En spécifiant ce que sont les attentes de la population régionale, nous pourrons clairement
identifier les points positifs et négatifs concernant l’évolution de la présentation du Carnaval.
1)
D’une part, cela nous permettra de voir comment la population se représente cette fête et
son évolution.
2)
D’autre part, nous pourrons connaître sa réaction face au virage familial entrepris depuis
1996.
3)
Finalement, cela nous permettra d’informer l’organisme sur la pertinence des stratégies
prévues dans sa planification des futurs Carnavals, tel l’ajout d’un volet international.
Méthodologie
Pour répondre à notre question de recherche, il est nécessaire de consulter la population de
la région de Québec parce qu’elle est directement visée par la nouvelle orientation du Carnaval.

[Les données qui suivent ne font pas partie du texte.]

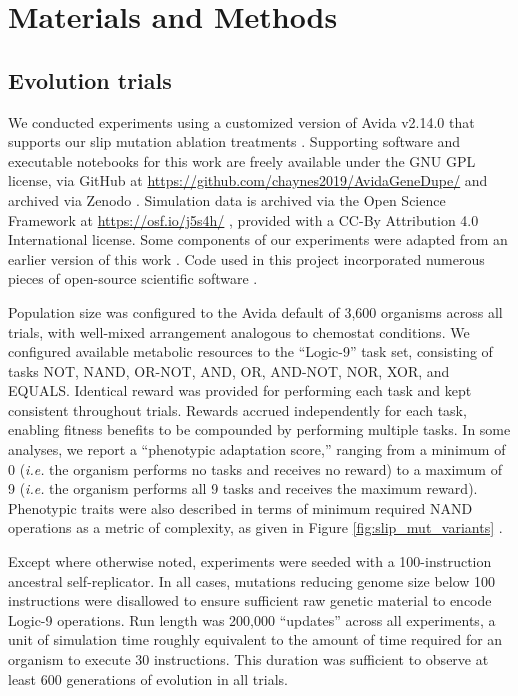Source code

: \section{Materials and Methods} \label{sec:methods}

\subsection{Evolution trials}

We conducted experiments using a customized version of Avida v2.14.0 that supports our slip mutation ablation treatments \citep{Ofria:2009avida}.
Supporting software and executable notebooks for this work are freely available under the GNU GPL license, via GitHub at \url{https://github.com/chaynes2019/AvidaGeneDupe/} and archived via Zenodo \citep{haynes_2025,https://doi.org/10.25495/7gxk-rd71}.
Simulation data is archived via the Open Science Framework at \url{https://osf.io/j5s4h/} \citep{Moreno_Haynes_2025,foster2017open}, provided with a CC-By Attribution 4.0 International license.
Some components of our experiments were adapted from an earlier version of this work \citep{lalejini2017gene}.
Code used in this project incorporated numerous pieces of open-source scientific software \citep{2020SciPy-NMeth,harris2020array,reback2020pandas,mckinney-proc-scipy-2010,waskom2021seaborn,hunter2007matplotlib,moreno2023teeplot,r_core_team_r:_2015}.

Population size was configured to the Avida default of 3,600 organisms across all trials, with well-mixed arrangement analogous to chemostat conditions.
We configured available metabolic resources to the ``Logic-9'' task set, consisting of tasks NOT, NAND, OR-NOT, AND, OR, AND-NOT, NOR, XOR, and EQUALS.
Identical reward was provided for performing each task and kept consistent throughout trials.
Rewards accrued independently for each task, enabling fitness benefits to be compounded by performing multiple tasks.
In some analyses, we report a ``phenotypic adaptation score,'' ranging from a minimum of 0 (\textit{i.e.} the organism performs no tasks and receives no reward) to a maximum of 9 (\textit{i.e.} the organism performs all 9 tasks and receives the maximum reward).
Phenotypic traits were also described in terms of minimum required NAND operations as a metric of complexity, as given in Figure \ref{fig:slip_mut_variants} \citep{lenski2003evolutionary}.

Except where otherwise noted, experiments were seeded with a 100-instruction ancestral self-replicator.
In all cases, mutations reducing genome size below 100 instructions were disallowed to ensure sufficient raw genetic material to encode Logic-9 operations.
Run length was 200,000 ``updates'' across all experiments, a unit of simulation time roughly equivalent to the amount of time required for an organism to execute 30 instructions.
This duration was sufficient to observe at least 600 generations of evolution in all trials.

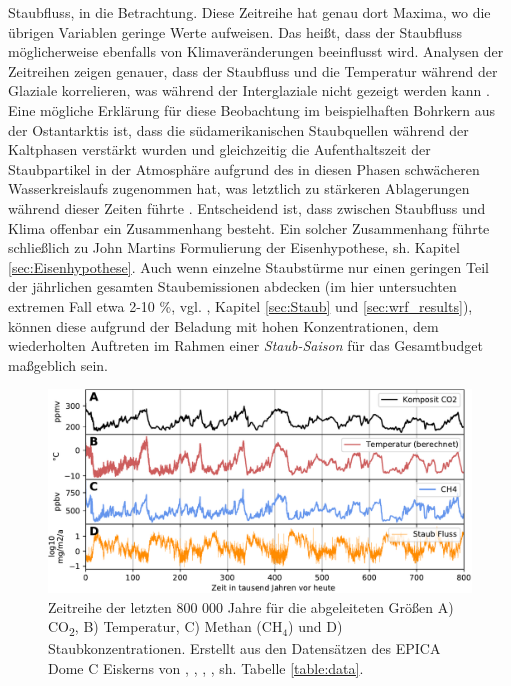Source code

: \documentclass[12pt,a4paper,onecolumn,headheight=30pt]{scrartcl}
\newcommand{\cotwo}{CO\textsubscript{2}}
\begin{document}
Staubfluss, in die Betrachtung. Diese Zeitreihe hat genau dort Maxima, wo die übrigen Variablen geringe Werte aufweisen. Das heißt, dass der Staubfluss möglicherweise ebenfalls von Klimaveränderungen beeinflusst wird. Analysen der Zeitreihen zeigen genauer, dass der Staubfluss und die Temperatur während der Glaziale korrelieren, was während der Interglaziale nicht gezeigt werden kann \citep{Lambert.2008}. Eine mögliche Erklärung für diese Beobachtung im beispielhaften Bohrkern aus der Ostantarktis ist, dass die südamerikanischen Staubquellen während der Kaltphasen verstärkt wurden und gleichzeitig die Aufenthaltszeit der Staubpartikel in der Atmosphäre aufgrund des in diesen Phasen schwächeren Wasserkreislaufs zugenommen hat, was letztlich zu stärkeren Ablagerungen während dieser Zeiten führte \citep{Lambert.2008}. Entscheidend ist, dass zwischen Staubfluss und Klima offenbar ein Zusammenhang besteht. Ein solcher Zusammenhang führte schließlich zu John Martins Formulierung der Eisenhypothese, sh. Kapitel \ref{sec:Eisenhypothese}. Auch wenn einzelne Staubstürme nur einen geringen Teil der jährlichen gesamten Staubemissionen abdecken (im hier untersuchten extremen Fall etwa 2-10 \%, vgl. \citep{Shao.2011}, Kapitel \ref{sec:Staub} und \ref{sec:wrf_results}), können diese aufgrund der Beladung mit hohen Konzentrationen, dem wiederholten Auftreten im Rahmen einer \textit{Staub-Saison} für das Gesamtbudget maßgeblich sein. \par
\begin{figure}[htbp]
\centering
\includegraphics[width=\textwidth]{bilder/epica_icecore.pdf}
\caption{Zeitreihe der letzten 800 000 Jahre für die abgeleiteten Größen A) \cotwo, B) Temperatur, C) Methan (CH$_4$) und D) Staubkonzentrationen. Erstellt aus den Datensätzen des EPICA Dome C Eiskerns von \cite{Jouzel.2007}, \cite{Lambert.2012}, \cite{Loulergue.2008}, \cite{Bereiter.2015}, sh. Tabelle \ref{table:data}.}   \label{fig:icecore}
\end{figure}
\end{document}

La méthode qui convient le plus à notre recherche est l’entrevue semi-dirigée. En effet, ce type
d’entrevue permet à l’individu enquêté de s’exprimer plus librement qu’à partir d’un
questionnaire. Aussi, nous jugeons que l’entrevue semi-dirigée constitue la meilleure méthode
pour répondre aux objectifs que nous avons préalablement exposés.
1-
L’entrevue sera dirigée de façon à nous donner un maximum d’informations concernant la
représentation du Carnaval que se fait le répondant. De plus, nous pourrons lui poser des
questions quant à sa perception de l’évolution du Carnaval au cours des dernières années.
2-
Cette méthode nous permettra de voir comment le virage familial est perçu chez les
répondants. Cette nouvelle orientation amènera-t-elle un plus fort sentiment d’appartenance dans
l’avenir ?
3-
Nous croyons aussi que cette méthode nous permettra de voir si la planification
stratégique des prochaines années, tel l’aspect international, concorde avec les attentes de la
population. Ce nouvel aspect s’oppose-t-il au virage familial ?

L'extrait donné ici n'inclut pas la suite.